The word "none" marks the lines to report; pull each of them from the listing.

> _Excerpted data_:
--- START ---

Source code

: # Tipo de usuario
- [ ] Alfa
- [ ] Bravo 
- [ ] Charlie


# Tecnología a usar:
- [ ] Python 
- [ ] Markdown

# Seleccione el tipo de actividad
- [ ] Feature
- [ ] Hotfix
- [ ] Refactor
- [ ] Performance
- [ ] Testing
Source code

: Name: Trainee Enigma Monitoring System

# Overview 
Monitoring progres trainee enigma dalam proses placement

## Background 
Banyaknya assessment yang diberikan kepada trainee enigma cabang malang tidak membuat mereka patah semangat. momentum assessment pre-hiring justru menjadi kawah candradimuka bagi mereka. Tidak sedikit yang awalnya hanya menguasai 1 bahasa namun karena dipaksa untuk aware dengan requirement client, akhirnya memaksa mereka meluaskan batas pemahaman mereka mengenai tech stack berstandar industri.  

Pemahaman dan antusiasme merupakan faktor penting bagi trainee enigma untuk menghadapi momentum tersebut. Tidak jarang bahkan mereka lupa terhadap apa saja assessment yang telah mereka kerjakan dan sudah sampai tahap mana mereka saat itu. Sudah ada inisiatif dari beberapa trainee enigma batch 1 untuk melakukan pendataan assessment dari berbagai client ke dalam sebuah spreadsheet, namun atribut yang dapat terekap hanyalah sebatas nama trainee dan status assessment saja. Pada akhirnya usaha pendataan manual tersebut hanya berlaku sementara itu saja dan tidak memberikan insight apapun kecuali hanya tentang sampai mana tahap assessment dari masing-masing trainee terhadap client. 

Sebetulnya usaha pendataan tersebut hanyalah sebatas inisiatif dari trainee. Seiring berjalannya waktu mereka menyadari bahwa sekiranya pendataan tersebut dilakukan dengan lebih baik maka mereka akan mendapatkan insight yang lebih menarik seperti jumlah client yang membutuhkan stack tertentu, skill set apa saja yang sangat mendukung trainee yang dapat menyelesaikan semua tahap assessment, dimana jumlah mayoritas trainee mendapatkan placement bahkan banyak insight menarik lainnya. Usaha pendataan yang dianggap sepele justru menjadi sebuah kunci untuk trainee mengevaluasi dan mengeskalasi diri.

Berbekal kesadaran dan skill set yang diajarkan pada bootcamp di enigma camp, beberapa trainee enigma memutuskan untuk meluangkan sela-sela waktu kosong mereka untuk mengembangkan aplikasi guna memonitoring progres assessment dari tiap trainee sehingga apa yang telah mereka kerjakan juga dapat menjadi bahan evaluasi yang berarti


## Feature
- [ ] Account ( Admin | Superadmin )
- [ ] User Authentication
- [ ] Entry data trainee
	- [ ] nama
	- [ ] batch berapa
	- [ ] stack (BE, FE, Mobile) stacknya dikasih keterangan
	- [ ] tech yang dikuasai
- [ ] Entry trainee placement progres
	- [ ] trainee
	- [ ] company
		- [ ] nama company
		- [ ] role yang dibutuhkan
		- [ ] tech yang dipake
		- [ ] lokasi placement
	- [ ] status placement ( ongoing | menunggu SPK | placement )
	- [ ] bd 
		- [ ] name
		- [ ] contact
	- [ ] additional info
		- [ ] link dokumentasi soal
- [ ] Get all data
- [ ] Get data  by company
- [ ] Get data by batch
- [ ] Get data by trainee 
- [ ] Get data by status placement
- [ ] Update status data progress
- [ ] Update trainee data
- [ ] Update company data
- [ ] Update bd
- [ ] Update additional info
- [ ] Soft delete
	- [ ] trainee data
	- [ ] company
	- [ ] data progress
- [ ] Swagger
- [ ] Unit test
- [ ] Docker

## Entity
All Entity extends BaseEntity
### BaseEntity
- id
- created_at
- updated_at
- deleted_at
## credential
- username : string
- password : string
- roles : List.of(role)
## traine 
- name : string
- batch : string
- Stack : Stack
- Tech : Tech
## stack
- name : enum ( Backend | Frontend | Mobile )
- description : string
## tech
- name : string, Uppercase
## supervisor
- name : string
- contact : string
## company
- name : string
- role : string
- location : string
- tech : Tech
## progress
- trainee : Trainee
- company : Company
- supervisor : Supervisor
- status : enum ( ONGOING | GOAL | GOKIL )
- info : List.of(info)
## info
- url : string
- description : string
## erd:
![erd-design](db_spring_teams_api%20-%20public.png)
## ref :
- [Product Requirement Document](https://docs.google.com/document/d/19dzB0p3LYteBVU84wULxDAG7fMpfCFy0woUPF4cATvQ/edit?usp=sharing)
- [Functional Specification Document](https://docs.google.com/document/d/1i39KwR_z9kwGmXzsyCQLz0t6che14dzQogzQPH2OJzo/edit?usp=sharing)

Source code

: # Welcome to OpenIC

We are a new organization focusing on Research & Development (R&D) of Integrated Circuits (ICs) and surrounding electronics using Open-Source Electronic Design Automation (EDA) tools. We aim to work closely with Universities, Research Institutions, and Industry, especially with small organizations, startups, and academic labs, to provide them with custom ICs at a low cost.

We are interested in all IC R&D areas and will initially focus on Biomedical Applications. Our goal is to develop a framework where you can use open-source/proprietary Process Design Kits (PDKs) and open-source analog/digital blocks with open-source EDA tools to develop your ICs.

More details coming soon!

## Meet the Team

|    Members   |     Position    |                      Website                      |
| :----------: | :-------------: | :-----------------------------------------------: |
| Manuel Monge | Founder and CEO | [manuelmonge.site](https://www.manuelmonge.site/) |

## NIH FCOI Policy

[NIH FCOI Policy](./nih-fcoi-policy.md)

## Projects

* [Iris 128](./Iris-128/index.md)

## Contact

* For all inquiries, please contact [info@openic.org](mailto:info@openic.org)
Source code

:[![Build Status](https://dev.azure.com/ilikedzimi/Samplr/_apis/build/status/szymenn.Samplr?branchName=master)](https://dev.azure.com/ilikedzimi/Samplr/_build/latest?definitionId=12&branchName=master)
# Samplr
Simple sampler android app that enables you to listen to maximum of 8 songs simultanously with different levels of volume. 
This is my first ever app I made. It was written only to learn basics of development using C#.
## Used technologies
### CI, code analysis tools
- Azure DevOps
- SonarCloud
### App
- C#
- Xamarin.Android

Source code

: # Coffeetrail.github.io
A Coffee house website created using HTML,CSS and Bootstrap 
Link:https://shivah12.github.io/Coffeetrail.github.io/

--- END ---
--- START ---

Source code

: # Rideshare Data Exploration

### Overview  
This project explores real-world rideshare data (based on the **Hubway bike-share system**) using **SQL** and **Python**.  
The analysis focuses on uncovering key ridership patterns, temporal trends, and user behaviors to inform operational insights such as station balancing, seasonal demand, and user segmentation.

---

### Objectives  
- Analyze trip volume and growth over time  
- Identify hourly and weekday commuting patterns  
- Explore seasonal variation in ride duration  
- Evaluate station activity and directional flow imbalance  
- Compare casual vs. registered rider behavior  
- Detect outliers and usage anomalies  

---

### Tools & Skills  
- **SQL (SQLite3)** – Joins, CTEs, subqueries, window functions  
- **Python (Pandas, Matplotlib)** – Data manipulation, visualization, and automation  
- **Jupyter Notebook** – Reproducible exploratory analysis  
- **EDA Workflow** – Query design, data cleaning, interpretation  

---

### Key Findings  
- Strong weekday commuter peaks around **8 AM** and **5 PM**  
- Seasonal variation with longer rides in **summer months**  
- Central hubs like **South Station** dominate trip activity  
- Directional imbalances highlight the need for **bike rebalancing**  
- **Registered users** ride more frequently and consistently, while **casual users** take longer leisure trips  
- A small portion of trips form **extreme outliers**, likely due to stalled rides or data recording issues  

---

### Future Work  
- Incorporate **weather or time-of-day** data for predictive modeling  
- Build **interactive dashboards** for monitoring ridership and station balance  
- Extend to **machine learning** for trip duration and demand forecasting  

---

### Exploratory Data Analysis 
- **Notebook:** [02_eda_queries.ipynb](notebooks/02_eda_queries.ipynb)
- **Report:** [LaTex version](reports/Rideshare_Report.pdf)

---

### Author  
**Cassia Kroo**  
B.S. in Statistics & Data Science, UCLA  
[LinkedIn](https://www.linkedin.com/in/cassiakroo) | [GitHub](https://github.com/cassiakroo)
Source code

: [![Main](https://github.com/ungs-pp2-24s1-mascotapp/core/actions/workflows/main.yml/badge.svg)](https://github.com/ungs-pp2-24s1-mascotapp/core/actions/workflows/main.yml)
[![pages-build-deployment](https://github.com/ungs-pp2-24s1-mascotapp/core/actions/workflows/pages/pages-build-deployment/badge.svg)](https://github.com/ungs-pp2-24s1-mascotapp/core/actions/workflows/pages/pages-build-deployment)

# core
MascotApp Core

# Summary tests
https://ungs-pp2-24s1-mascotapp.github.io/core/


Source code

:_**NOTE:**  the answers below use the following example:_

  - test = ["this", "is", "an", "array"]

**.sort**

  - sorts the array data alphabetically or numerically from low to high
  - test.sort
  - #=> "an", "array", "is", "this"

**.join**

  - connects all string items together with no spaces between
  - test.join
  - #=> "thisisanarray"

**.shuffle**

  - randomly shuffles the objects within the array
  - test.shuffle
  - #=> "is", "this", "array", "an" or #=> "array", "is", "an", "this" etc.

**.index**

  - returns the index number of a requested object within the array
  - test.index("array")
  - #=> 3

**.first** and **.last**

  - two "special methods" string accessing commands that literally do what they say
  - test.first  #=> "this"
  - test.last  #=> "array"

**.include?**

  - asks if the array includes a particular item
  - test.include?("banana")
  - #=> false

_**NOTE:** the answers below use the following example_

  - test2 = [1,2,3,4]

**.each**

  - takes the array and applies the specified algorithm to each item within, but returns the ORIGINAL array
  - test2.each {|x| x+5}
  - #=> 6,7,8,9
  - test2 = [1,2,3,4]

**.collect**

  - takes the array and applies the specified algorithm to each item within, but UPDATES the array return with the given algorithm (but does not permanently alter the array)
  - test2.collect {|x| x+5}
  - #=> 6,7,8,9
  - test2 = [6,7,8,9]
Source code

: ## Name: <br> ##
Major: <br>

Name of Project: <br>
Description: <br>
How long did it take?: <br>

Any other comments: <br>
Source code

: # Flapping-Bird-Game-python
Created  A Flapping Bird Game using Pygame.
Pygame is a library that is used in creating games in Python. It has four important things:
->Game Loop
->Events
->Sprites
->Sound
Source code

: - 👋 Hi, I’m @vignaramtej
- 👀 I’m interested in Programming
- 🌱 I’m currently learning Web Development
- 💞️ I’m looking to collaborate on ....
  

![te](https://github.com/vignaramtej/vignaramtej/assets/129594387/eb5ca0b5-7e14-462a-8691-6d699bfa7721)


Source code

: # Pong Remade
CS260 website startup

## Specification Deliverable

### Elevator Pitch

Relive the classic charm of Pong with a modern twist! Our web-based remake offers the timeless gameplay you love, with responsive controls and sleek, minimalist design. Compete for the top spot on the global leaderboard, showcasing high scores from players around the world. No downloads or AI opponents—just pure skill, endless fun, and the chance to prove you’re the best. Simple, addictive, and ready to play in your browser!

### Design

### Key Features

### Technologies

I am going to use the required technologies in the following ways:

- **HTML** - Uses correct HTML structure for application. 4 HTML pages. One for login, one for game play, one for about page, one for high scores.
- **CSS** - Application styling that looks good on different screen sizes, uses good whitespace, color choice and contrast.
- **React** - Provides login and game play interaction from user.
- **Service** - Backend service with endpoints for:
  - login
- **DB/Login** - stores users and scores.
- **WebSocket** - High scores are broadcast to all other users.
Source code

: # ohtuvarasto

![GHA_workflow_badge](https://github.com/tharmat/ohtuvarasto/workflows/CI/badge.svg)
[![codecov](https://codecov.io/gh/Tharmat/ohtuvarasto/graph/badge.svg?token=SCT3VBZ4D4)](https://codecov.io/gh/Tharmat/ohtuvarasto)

--- END ---
--- START ---

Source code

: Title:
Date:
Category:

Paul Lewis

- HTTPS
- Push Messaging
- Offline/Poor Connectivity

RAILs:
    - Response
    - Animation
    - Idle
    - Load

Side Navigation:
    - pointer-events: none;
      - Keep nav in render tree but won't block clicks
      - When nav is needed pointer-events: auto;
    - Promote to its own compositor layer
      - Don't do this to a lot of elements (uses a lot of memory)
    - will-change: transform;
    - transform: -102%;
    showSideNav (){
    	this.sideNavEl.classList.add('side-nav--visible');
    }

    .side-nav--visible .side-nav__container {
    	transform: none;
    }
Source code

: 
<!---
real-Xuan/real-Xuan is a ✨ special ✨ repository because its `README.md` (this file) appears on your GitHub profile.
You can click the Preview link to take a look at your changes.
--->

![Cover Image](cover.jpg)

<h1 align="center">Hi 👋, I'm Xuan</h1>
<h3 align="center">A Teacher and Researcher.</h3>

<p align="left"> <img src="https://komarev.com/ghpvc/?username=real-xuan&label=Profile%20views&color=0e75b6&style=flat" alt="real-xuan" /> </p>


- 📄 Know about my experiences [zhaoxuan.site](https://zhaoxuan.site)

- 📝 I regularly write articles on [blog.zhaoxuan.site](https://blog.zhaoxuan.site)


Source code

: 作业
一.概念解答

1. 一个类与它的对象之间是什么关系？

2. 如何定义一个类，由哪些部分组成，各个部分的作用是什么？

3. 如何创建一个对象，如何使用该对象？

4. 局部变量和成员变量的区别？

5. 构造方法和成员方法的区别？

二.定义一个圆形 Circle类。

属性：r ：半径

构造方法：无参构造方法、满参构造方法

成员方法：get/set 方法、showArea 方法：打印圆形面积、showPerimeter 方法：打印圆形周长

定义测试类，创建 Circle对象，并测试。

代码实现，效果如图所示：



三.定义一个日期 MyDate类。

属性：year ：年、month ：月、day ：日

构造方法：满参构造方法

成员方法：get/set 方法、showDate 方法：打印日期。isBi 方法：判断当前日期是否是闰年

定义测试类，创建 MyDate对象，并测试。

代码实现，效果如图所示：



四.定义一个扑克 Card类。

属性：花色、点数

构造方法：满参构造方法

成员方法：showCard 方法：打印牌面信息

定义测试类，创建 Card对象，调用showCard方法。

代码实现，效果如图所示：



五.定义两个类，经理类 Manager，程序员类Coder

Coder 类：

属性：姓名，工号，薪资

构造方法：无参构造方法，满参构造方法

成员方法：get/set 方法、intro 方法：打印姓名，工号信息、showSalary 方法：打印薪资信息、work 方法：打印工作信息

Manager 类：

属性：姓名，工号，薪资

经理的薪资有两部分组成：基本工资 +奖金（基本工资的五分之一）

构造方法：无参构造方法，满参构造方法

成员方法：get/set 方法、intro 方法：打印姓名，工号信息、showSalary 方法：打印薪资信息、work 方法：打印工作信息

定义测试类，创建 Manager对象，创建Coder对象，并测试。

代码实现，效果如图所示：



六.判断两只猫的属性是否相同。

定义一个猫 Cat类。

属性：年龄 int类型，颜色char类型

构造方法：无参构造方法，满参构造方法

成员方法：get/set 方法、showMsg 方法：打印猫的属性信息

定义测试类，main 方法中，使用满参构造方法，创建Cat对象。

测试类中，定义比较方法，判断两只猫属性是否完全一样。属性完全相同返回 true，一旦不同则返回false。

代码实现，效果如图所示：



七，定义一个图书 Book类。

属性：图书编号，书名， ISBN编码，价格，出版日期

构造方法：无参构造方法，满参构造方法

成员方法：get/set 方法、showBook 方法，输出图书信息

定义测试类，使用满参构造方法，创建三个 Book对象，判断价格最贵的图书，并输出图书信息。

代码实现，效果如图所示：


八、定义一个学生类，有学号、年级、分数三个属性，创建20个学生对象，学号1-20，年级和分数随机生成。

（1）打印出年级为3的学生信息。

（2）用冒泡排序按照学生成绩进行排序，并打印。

--- END ---

> _Task output_:
    - pointer-events: none;
    	transform: none;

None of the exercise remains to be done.